Absent de la compétition depuis plus de 14 mois en raison de diverses blessures, dont une au biceps droit, Thomas Chabot (11-1) n’a pas du tout connu le retour espéré en s’inclinant par décision unanime (79-71, 78-72 et 78-72) contre Logan Clouthier (7-0). Le super-plume de Thetford Mines a visité le tapis à deux reprises au cinquième round, après avoir reçu des crochets de gauche au foie à chaque occasion. Chabot est malgré tout demeuré compétitif jusqu’à la fin de l’affrontement, mais Clouthier était cependant nettement supérieur ce soir.
« C’est une grande leçon de courage que Thomas nous a donnée, a mentionné l’un de ses entraîneurs, François Duguay, après le combat. Après la deuxième chute, il ne s’est pas donné l’option d’abandonner, ce qui est très important pour la suite des choses. Même s’il savait à ce moment-là que c’était perdu, il s’est relevé et n’a pas cessé de compétitionner. »

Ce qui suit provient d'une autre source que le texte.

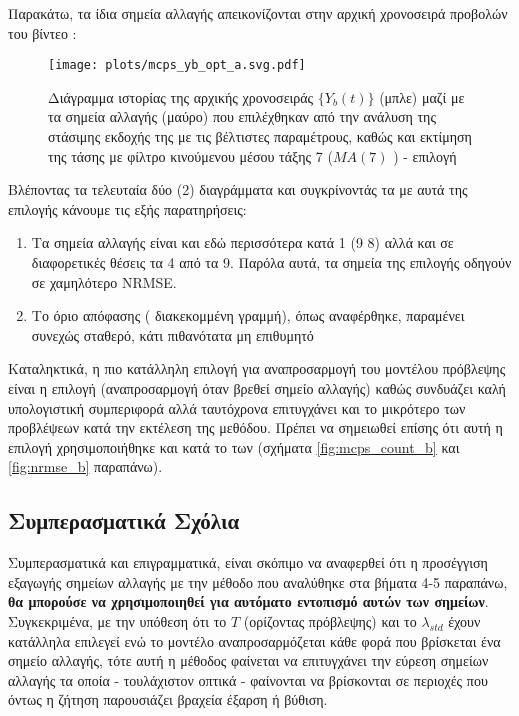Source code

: Παρακάτω, τα ίδια σημεία αλλαγής απεικονίζονται στην αρχική χρονοσειρά προβολών του βίντεο :

\begin{figure}[H]
    \begin{center}
        \texttt{[image: plots/mcps\_yb\_opt\_a.svg.pdf]}
        \caption{Διάγραμμα ιστορίας της αρχικής χρονοσειράς $\{Y_b(t)\}$ (μπλε) μαζί με τα σημεία αλλαγής (μαύρο) που επιλέχθηκαν από την ανάλυση της στάσιμης εκδοχής της με τις βέλτιστες παραμέτρους, καθώς και εκτίμηση της τάσης με φίλτρο κινούμενου μέσου τάξης 7 ($MA(7)$ ) - επιλογή }
        \label{fig:mcps_yb_opt_a}
    \end{center}
\end{figure}

Βλέποντας τα τελευταία δύο (2) διαγράμματα και συγκρίνοντάς τα με αυτά της επιλογής  κάνουμε τις εξής παρατηρήσεις:
\begin{enumerate}
    \item Τα σημεία αλλαγής είναι και εδώ περισσότερα κατά 1 (9  8) αλλά και σε διαφορετικές θέσεις τα 4 από τα 9. Παρόλα αυτά, τα σημεία της επιλογής  οδηγούν σε χαμηλότερο NRMSE.
    \item Το όριο απόφασης ( διακεκομμένη γραμμή), όπως αναφέρθηκε, παραμένει συνεχώς σταθερό, κάτι πιθανότατα μη επιθυμητό
\end{enumerate}

Καταληκτικά, η πιο κατάλληλη επιλογή για αναπροσαρμογή του μοντέλου πρόβλεψης είναι η επιλογή  (αναπροσαρμογή όταν βρεθεί σημείο αλλαγής) καθώς συνδυάζει καλή υπολογιστική συμπεριφορά αλλά ταυτόχρονα επιτυγχάνει και το μικρότερο  των προβλέψεων κατά την εκτέλεση της μεθόδου. Πρέπει να σημειωθεί επίσης ότι αυτή η επιλογή χρησιμοποιήθηκε και κατά το  των  (σχήματα \ref{fig:mcps_count_b} και \ref{fig:nrmse_b} παραπάνω).

\subsection{Συμπερασματικά Σχόλια}

Συμπερασματικά και επιγραμματικά, είναι σκόπιμο να αναφερθεί ότι η προσέγγιση εξαγωγής σημείων αλλαγής με την μέθοδο που αναλύθηκε στα βήματα 4-5 παραπάνω, \textbf{θα μπορούσε να χρησιμοποιηθεί για αυτόματο εντοπισμό αυτών των σημείων}. Συγκεκριμένα, με την υπόθεση ότι το $T$ (ορίζοντας πρόβλεψης) και το $\lambda_{std}$ έχουν κατάλληλα επιλεγεί ενώ το μοντέλο αναπροσαρμόζεται κάθε φορά που βρίσκεται ένα σημείο αλλαγής, τότε αυτή η μέθοδος φαίνεται να επιτυγχάνει την εύρεση σημείων αλλαγής τα οποία - τουλάχιστον οπτικά - φαίνονται να βρίσκονται σε περιοχές που όντως η ζήτηση παρουσιάζει βραχεία έξαρση ή βύθιση.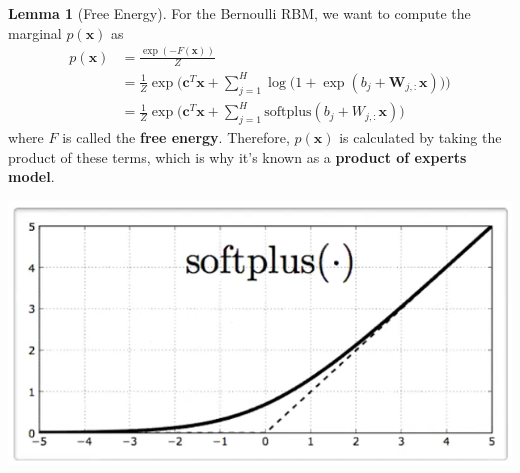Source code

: \documentclass{article}
\theoremstyle{definition}
\newtheorem{lemma}[theorem]{Lemma}
\theoremstyle{remark}
\theoremstyle{definition}
\begin{document}
      \begin{lemma}[Free Energy] 
        For the Bernoulli RBM, we want to compute the marginal $p(\mathbf{x})$ as
        \begin{align*} 
        p(\mathbf{x}) & = \frac{\exp(-F(\mathbf{x}))}{Z} \\
                      & = \frac{1}{Z} \exp \bigg( \mathbf{c}^T \mathbf{x} + \sum_{j=1}^H \log \big( 1 + \exp (b_j + \mathbf{W}_{j, :} \mathbf{x}) \big) \bigg) \\
                      & = \frac{1}{Z} \exp \bigg( \mathbf{c}^T \mathbf{x} + \sum_{j=1}^H \mathrm{softplus}(b_j + W_{j, :} \mathbf{x} ) \bigg)
        \end{align*}
        where $F$ is called the \textbf{free energy}. Therefore, $p(\mathbf{x})$ is calculated by taking the product of these terms, which is why it's known as a \textbf{product of experts model}. 
        \begin{center}
        \includegraphics[scale=0.4]{Images/softplus.png} 
        \end{center}
      \end{lemma}
\end{document}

En lever de rideau, Erik Israyelan (3-0) a eu droit à un combat certainement plus compétitif qu’anticipé, puisqu’il l’a emporté par décision partagée (40-36, 39-37 et 37-39) contre Dylan Schroeder (6-1). Le super-plume montréalais d’origine arménienne a montré quelques carences dans sa défense pendant le duel et devra rapidement effectuer des ajustements, étant donné qu’il sera de retour dans le ring dans deux semaines, le 13 novembre prochain.